Zing Forum

Reading

kvcache-sim: A Multi-Tier KV Cache Simulation System for Large Model Inference

A KV cache simulator supporting HBM/DRAM/SSD three-tier storage architecture, offering three simulation modes (single-node, 10k-card cluster, and PD separation), with six built-in eviction strategies including LRU, ARC, and Learned, which can be used to evaluate the cache efficiency and scalability of LLM inference systems.

KV缓存LLM推理缓存仿真Prefill-Decode分离多级存储驱逐策略GPU集群CXL内存
Published 2026-04-29 12:45Recent activity 2026-04-29 12:49Estimated read 6 min
kvcache-sim: A Multi-Tier KV Cache Simulation System for Large Model Inference
1

Section 01

Introduction: kvcache-sim—A Multi-Tier KV Cache Simulation System for Large Model Inference

kvcache-sim is a KV cache simulator supporting HBM/DRAM/SSD three-tier storage architecture, offering three simulation modes (single-node, 10k-card cluster, and PD separation), with six built-in eviction strategies including LRU, ARC, and Learned, which can be used to evaluate the cache efficiency and scalability of LLM inference systems.

2

Section 02

Project Background: Core Challenges of KV Cache Management in LLM Inference

In LLM inference services, KV cache is a key technology to improve generation efficiency. As model size expands and context length increases, the storage demand for KV cache grows rapidly (e.g., a single request's KV cache can reach several GB or even tens of GB when a 70B model processes an 8K context). kvcache-sim was developed to support single-machine multi-tier storage, 10k-card cluster, and PD separation deployment modes, providing researchers and engineers with a comprehensive cache strategy evaluation tool.

3

Section 03

System Architecture: Three Simulation Modes Covering All Scenarios

Single-Node Mode

Simulates GPU server architecture, supports 4 parallel workers, uses HBM→DRAM→SSD storage hierarchy, and includes six eviction strategies: LRU, ARC, SessionPrefetch, SelectiveWrite, Learned, and Belady Oracle.

10k-Card Cluster Mode

Simulates large-scale deployment of 10240 GPUs (160 racks ×64 GPUs/rack), introduces EIC shared memory pool, enables intra-rack cache sharing via CXL/RDMA, finely models latencies for intra-rack (3μs), cross-rack (15μs), and SSD access (200μs), and uses prefix-aware routing strategy to improve hit rate.

PD Separation Mode

Implements Prefill-Decode decoupled architecture: PrefillNode is equipped with RadixTree prefix cache, DecodeNode receives KV cache transmitted via RDMA, supports push/pull/pull_on_demand transmission strategies, and uses dual routing layers to optimize load balancing and latency.

4

Section 04

Performance Validation: Metrics, Workloads, and Calibration

Key Performance Metrics

Taking H100 running a 70B model as an example: Prefill is about 0.35ms/token, Decode is about 83.6ms/token, 64-sequence batch Decode is about 93.6ms/step; KV transmission for the first block is about 6.7ms, and for a full 8K prompt it's about 215ms.

Real-Workload Support

Compatible with production-level trace datasets like BurstGPT, Azure LLM Inference Trace, Mooncake Traces, and SplitwiseSim, with automatic format conversion.
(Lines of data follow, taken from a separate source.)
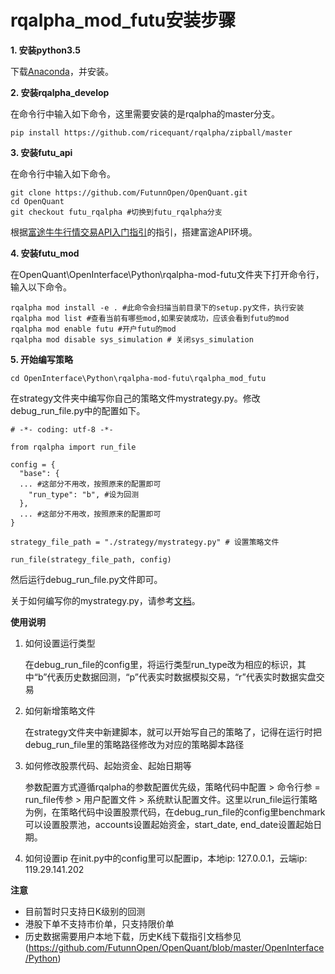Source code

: # rqalpha_mod_futu安装步骤
**1. 安装python3.5**

下载[Anaconda](https://mirrors.tuna.tsinghua.edu.cn/anaconda/archive/Anaconda3-4.2.0-Windows-x86_64.exe)，并安装。

**2. 安装rqalpha_develop**

在命令行中输入如下命令，这里需要安装的是rqalpha的master分支。

```
pip install https://github.com/ricequant/rqalpha/zipball/master
```

**3. 安装futu_api**

在命令行中输入如下命令。

```
git clone https://github.com/FutunnOpen/OpenQuant.git
cd OpenQuant
git checkout futu_rqalpha #切换到futu_rqalpha分支
```

根据[富途牛牛行情交易API入门指引](https://github.com/FutunnOpen/OpenQuant/blob/master/OpenInterface/Python/%E5%85%A5%E9%97%A8%E6%8C%87%E5%BC%95%E5%8F%8A%E6%8E%A5%E5%8F%A3%E6%96%87%E6%A1%A3/%E5%AF%8C%E9%80%94%E7%89%9B%E7%89%9B%E8%A1%8C%E6%83%85%E4%BA%A4%E6%98%93API%E5%85%A5%E9%97%A8%E6%8C%87%E5%BC%95.md)的指引，搭建富途API环境。

**4. 安装futu_mod**

在OpenQuant\OpenInterface\Python\rqalpha-mod-futu文件夹下打开命令行，输入以下命令。
```
rqalpha mod install -e . #此命令会扫描当前目录下的setup.py文件，执行安装
rqalpha mod list #查看当前有哪些mod,如果安装成功，应该会看到futu的mod
rqalpha mod enable futu #开户futu的mod
rqalpha mod disable sys_simulation # 关闭sys_simulation
```

**5. 开始编写策略**
```
cd OpenInterface\Python\rqalpha-mod-futu\rqalpha_mod_futu
```

在strategy文件夹中编写你自己的策略文件mystrategy.py。修改debug_run_file.py中的配置如下。


```
# -*- coding: utf-8 -*-

from rqalpha import run_file

config = {
  "base": {
  ... #这部分不用改，按照原来的配置即可
    "run_type": "b", #设为回测
  },
  ... #这部分不用改，按照原来的配置即可
}

strategy_file_path = "./strategy/mystrategy.py" # 设置策略文件

run_file(strategy_file_path, config)
```

然后运行debug_run_file.py文件即可。

关于如何编写你的mystrategy.py，请参考[文档](http://rqalpha.readthedocs.io/zh_CN/latest/intro/overview.html)。

**使用说明**

1. 如何设置运行类型

   在debug_run_file的config里，将运行类型run_type改为相应的标识，其中“b”代表历史数据回测，“p”代表实时数据模拟交易，“r”代表实时数据实盘交易

2. 如何新增策略文件

   在strategy文件夹中新建脚本，就可以开始写自己的策略了，记得在运行时把debug_run_file里的策略路径修改为对应的策略脚本路径

3. 如何修改股票代码、起始资金、起始日期等

   参数配置方式遵循rqalpha的参数配置优先级，策略代码中配置 > 命令行参 = run_file传参 > 用户配置文件 > 系统默认配置文件。这里以run_file运行策略为例，在策略代码中设置股票代码，在debug_run_file的config里benchmark可以设置股票池，accounts设置起始资金，start_date, end_date设置起始日期。
   
4. 如何设置ip
   在init.py中的config里可以配置ip，本地ip: 127.0.0.1，云端ip: 119.29.141.202

**注意**

* 目前暂时只支持日K级别的回测
* 港股下单不支持市价单，只支持限价单
* 历史数据需要用户本地下载，历史K线下载指引文档参见(https://github.com/FutunnOpen/OpenQuant/blob/master/OpenInterface/Python)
Calibration and Integration

Supports injecting calibration parameters via overlay files (e.g., H100_70b_reference.yaml), and can integrate with external simulators like Vidur, Accel-Sim, and Ramulator2.

5

Section 05

Typical Application Scenarios: Aiding Key Design Decisions

  1. P:D Ratio Selection: Find the optimal Prefill/Decode GPU ratio
  2. Prefix Cache Capacity Planning: Determine the optimal ratio between KV cache and model weights
  3. Interconnect Bandwidth Evaluation: Compare the impact of different RDMA configurations on transmission overhead
  4. Eviction Strategy Selection: Choose the appropriate strategy based on workload
  5. EIC Capacity Planning: Configure per-rack shared CXL memory
  6. Impact of Context Length: Evaluate the effect of 4K/32K/128K contexts on cache
6

Section 06

Technical Highlights: Modular Design and Efficient Implementation

  • Clear code structure: sim/ (core logic), trace/ (trace processing), learned/ (machine learning strategies), experiments/ (experiment scripts)
  • RadixTree prefix cache: Uses reference counting for block sharing and recycling, consistent with the concepts of production systems like vLLM
  • Pluggable strategies: Supports combinations of six eviction strategies and is easy to extend
7

Section 07

Summary and Outlook: A Fully-Featured KV Cache Simulation Platform

kvcache-sim covers popular LLM service directions such as single-node optimization, 10k-card cluster expansion, and PD separation architecture modeling. It provides an open-source tool (MIT license) for researchers and engineers, with clear code structure and complete documentation, facilitating secondary development and experiment reproduction.